Listening (94 days to go…)

by Max Akroyd

It’s the wrong end of the half term holiday and I’m sitting in the departure lounge of Manchester airport. It’s as low and grey in here as the clouds out there. Between the ranks of uncomfortable seats, and away from his Mum, there’s a toddler attempting to walk, but he’s being thwarted by the difficult angles and textures of this desolate space.

This slideshow requires JavaScript.

My French magazine is trying to tell me about the findings of a Danish study. It claims a 14% increase in heart failure among the over 65’s per 10 decibels of nuisance noise.

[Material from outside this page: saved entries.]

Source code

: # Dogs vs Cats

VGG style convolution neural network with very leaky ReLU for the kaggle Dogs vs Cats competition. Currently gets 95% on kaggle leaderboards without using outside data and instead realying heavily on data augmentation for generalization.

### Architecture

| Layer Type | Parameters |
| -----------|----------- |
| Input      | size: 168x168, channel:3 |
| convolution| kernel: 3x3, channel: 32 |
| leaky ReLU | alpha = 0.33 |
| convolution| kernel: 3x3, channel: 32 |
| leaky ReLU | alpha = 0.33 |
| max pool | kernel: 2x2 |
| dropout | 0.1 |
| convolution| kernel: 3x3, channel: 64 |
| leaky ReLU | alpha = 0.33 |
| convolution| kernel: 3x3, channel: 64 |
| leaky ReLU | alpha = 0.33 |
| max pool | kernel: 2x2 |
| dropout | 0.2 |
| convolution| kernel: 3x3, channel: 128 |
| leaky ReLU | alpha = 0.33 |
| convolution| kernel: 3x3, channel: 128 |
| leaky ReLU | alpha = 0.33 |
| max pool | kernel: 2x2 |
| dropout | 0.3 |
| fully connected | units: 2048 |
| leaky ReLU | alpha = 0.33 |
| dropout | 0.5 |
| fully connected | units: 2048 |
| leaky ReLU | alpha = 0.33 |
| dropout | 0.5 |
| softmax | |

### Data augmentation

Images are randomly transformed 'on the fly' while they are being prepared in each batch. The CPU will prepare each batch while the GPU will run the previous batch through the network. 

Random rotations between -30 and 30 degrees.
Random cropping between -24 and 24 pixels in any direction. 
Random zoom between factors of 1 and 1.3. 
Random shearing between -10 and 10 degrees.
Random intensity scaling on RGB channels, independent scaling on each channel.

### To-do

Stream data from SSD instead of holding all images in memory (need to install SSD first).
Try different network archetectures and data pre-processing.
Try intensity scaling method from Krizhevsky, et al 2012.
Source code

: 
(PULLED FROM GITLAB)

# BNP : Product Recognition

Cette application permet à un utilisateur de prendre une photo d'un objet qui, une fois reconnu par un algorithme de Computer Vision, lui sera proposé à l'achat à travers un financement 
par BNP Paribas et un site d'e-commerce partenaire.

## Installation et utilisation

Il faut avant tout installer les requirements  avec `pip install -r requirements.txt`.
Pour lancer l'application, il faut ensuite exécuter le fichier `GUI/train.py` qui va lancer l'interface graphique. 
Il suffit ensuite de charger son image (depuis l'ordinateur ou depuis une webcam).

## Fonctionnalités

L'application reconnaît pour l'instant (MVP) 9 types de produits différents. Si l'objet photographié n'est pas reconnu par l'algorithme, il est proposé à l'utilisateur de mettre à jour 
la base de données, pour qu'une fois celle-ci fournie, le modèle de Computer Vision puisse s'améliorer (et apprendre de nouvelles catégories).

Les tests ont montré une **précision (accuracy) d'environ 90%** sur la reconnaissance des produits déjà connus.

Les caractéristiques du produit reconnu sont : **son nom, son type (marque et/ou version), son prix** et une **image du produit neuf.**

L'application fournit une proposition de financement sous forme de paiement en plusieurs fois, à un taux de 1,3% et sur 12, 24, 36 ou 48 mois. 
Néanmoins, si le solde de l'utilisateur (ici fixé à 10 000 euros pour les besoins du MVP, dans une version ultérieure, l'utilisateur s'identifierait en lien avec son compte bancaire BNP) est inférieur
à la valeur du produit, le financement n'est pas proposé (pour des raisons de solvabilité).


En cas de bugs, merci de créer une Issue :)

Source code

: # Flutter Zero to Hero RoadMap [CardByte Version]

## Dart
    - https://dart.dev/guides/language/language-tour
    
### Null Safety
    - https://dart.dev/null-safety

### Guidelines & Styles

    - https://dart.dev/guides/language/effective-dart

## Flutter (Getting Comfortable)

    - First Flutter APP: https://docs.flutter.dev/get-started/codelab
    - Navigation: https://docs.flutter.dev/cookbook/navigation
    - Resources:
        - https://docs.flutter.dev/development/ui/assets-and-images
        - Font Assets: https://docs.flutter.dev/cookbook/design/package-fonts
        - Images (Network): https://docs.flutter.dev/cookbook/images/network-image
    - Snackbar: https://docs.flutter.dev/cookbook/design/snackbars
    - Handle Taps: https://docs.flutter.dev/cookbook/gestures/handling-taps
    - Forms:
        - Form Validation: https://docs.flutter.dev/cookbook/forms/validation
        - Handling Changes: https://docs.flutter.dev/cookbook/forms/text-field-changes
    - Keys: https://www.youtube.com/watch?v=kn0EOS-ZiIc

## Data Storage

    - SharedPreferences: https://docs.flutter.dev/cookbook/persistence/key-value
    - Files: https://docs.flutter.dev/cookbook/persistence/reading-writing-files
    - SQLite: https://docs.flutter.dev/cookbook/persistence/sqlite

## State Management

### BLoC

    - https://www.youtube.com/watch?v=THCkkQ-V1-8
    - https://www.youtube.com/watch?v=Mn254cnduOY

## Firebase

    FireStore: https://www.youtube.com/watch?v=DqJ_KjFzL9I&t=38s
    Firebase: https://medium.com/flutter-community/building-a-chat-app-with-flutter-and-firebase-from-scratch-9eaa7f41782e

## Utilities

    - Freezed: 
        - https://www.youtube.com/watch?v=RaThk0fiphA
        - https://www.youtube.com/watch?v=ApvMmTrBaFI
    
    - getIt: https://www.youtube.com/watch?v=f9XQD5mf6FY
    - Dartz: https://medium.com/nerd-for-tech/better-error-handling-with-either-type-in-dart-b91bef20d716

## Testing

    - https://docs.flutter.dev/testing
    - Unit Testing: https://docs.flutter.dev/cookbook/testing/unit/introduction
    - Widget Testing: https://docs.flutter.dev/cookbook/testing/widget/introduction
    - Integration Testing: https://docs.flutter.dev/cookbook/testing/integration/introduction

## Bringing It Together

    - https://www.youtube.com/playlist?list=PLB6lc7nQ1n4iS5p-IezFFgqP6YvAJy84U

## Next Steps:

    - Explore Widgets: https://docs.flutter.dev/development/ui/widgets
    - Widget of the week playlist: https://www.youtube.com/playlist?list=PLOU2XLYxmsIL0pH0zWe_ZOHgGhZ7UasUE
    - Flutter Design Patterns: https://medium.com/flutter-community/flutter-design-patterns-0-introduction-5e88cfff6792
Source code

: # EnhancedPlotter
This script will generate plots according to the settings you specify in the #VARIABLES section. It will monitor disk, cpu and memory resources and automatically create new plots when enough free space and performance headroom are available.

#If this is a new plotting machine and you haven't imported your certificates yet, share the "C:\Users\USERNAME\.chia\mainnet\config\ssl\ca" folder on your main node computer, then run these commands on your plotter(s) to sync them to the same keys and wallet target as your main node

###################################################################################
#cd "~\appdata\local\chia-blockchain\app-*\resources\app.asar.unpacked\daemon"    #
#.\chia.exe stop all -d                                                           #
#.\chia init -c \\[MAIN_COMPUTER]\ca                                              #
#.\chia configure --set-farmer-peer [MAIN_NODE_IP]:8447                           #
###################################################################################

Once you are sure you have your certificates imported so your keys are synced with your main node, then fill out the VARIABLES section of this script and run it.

The night before a drunken Geordie was shouting outside my hotel room door at 2 a.m. His nocturnal rant was slightly quieter than that of the teething baby I’m used to at home, so my heart barely missed a beat. But sitting here for hours is definitely not good for your health. And what is that constant humming noise in the background? Maybe, like the dreary walls and ceilings, as interminable as the hours they capture, it’s designed to drive you into the retail outlets.

Only a madman or a martyr would attempt to relate to the sea of faces washed up in the global village. Safer just to zone out, switch off to survive.

I think of home and the opposite relationship with the space we’re in. Back there the experience of the senses is the only reward: no wage, just sunrise, great food, bird song. If you couldn’t enjoy these it would be a life of poverty indeed. And, after exactly three years of field work, I find myself listening constantly, intently. Any wrinkle in the fabric of the farm’s normal sounds instantly attracts my attention. If any of the animals makes a non-ordinary noise I investigate immediately for fear of fox, stray dog or other walking calamity.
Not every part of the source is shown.